Can Negative Bias in Athletes’ Be Managed?
Tampa Bay Buccaneer quarterback, Baker Mayfield has discussed the importance of mindset and how negative thoughts are generally more impactful than positive thoughts. “If you put negative stuff into your head, you’re gonna believe it 100% of the time. Positive stuff – you can do it every once in a while, it’s not always gonna stick. The negative stuff always does.”
Baker’s observations of his thought process refers to negative bias. Negative bias was proposed by Roy Baumeister et.al. (2001), who stated that negative messages get the loudest microphone. Negativity bias is our brains tendency to give more weight to negative information than positive. This shows up in how our brain hears and stores it:
Internal Dialogue:
*Self-criticism sticks harder than praise.

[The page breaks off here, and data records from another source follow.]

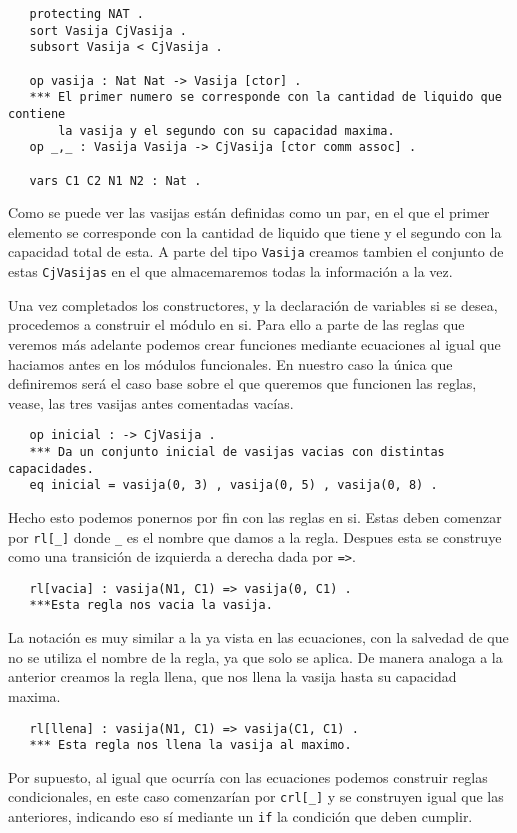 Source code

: {\codesize
\begin{verbatim}
   protecting NAT .
   sort Vasija CjVasija .
   subsort Vasija < CjVasija .

   op vasija : Nat Nat -> Vasija [ctor] .
   *** El primer numero se corresponde con la cantidad de liquido que contiene 
       la vasija y el segundo con su capacidad maxima.
   op _,_ : Vasija Vasija -> CjVasija [ctor comm assoc] .

   vars C1 C2 N1 N2 : Nat .
\end{verbatim}
}
Como se puede ver las vasijas están definidas como un par, en el que el primer elemento se corresponde con la cantidad de liquido que tiene y el segundo con la capacidad total de esta. A parte del tipo \texttt{Vasija} creamos tambien el conjunto de estas \texttt{CjVasijas} en el que almacemaremos todas la información a la vez.\par 

Una vez completados los constructores, y la declaración de variables si se desea, procedemos a construir el módulo en si. Para ello a parte de las reglas que veremos más adelante podemos crear funciones mediante ecuaciones al igual que haciamos antes en los módulos funcionales. En nuestro caso la única que definiremos será el caso base sobre el que queremos que funcionen las reglas, vease, las tres vasijas antes comentadas vacías.\par

{\codesize
\begin{verbatim}
   op inicial : -> CjVasija .
   *** Da un conjunto inicial de vasijas vacias con distintas capacidades.
   eq inicial = vasija(0, 3) , vasija(0, 5) , vasija(0, 8) .
\end{verbatim}
}

Hecho esto podemos ponernos por fin con las reglas en si. Estas deben comenzar por \verb"rl[_]" donde \verb"_" es el nombre que damos a la regla. Despues esta se construye como una transición de izquierda a derecha dada por \verb"=>".\par

{\codesize
\begin{verbatim}
   rl[vacia] : vasija(N1, C1) => vasija(0, C1) .
   ***Esta regla nos vacia la vasija.
\end{verbatim}
}
La notación es muy similar a la ya vista en las ecuaciones, con la salvedad de que no se utiliza el nombre de la regla, ya que solo se aplica. De manera analoga a la anterior creamos la regla llena, que nos llena la vasija hasta su capacidad maxima.\par
{\codesize
\begin{verbatim}
   rl[llena] : vasija(N1, C1) => vasija(C1, C1) .
   *** Esta regla nos llena la vasija al maximo.
\end{verbatim}
}
Por supuesto, al igual que ocurría con las ecuaciones podemos construir reglas condicionales, en este caso comenzarían por \verb"crl[_]" y se construyen igual que las anteriores, indicando eso sí mediante un \texttt{if} la condición que deben cumplir.\par

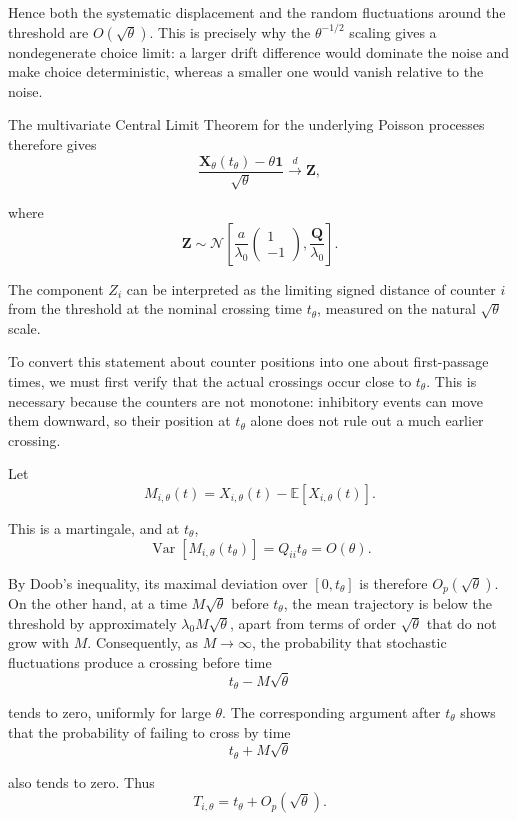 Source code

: \documentclass[
  man,
  floatsintext,
  longtable,
  a4paper,
  nolmodern,
  notxfonts,
  notimes,
  colorlinks=true,linkcolor=blue,citecolor=blue,urlcolor=blue]{apa7}
\begin{document}
Hence both the systematic displacement and the random fluctuations
around the threshold are \(O(\sqrt{\theta})\). This is precisely why the
\(\theta^{-1/2}\) scaling gives a nondegenerate choice limit: a larger
drift difference would dominate the noise and make choice deterministic,
whereas a smaller one would vanish relative to the noise.

The multivariate Central Limit Theorem for the underlying Poisson
processes therefore gives \[
\frac{
\mathbf X_\theta(t_\theta)-\theta\mathbf 1
}{
\sqrt{\theta}
}
\xrightarrow{d}
\mathbf Z,
\]

where \[
\mathbf Z
\sim
\mathcal N
\left[
\frac{a}{\lambda_0}
\begin{pmatrix}
1\\
-1
\end{pmatrix},
\frac{\mathbf Q}{\lambda_0}
\right].
\]

The component \(Z_i\) can be interpreted as the limiting signed distance
of counter \(i\) from the threshold at the nominal crossing time
\(t_\theta\), measured on the natural \(\sqrt{\theta}\) scale.

To convert this statement about counter positions into one about
first-passage times, we must first verify that the actual crossings
occur close to \(t_\theta\). This is necessary because the counters are
not monotone: inhibitory events can move them downward, so their
position at \(t_\theta\) alone does not rule out a much earlier
crossing.

Let \[
M_{i,\theta}(t)
=
X_{i,\theta}(t)-\mathbb E[X_{i,\theta}(t)].
\]

This is a martingale, and at \(t_\theta\), \[
\operatorname{Var}\!\left[M_{i,\theta}(t_\theta)\right]
=
Q_{ii}t_\theta
=
O(\theta).
\]

By Doob's inequality, its maximal deviation over \([0,t_\theta]\) is
therefore \(O_p(\sqrt{\theta})\). On the other hand, at a time
\(M\sqrt{\theta}\) before \(t_\theta\), the mean trajectory is below the
threshold by approximately \(\lambda_0M\sqrt{\theta}\), apart from terms
of order \(\sqrt{\theta}\) that do not grow with \(M\). Consequently, as
\(M\to\infty\), the probability that stochastic fluctuations produce a
crossing before time \[
t_\theta-M\sqrt{\theta}
\]

tends to zero, uniformly for large \(\theta\). The corresponding
argument after \(t_\theta\) shows that the probability of failing to
cross by time \[
t_\theta+M\sqrt{\theta}
\]

also tends to zero. Thus \[
T_{i,\theta}
=
t_\theta+O_p(\sqrt{\theta}).
\]
\end{document}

*One awkward, botched or miscued play or performance replays repeatedly in athlete’s mind.
*Ten compliments and one insult – brain has predisposition to fixate on the insult.
Our inner dialogue basically runs a “threat detector” filter that over-highlights negatives. Negative bias also affects how we perceive outward comments.
External Dialogue:
*Person remembers negative feedback from others more vividly.
*Neutral comments may get interpreted as critical.
*Person may interpret more complaints than positives because those feel more urgent.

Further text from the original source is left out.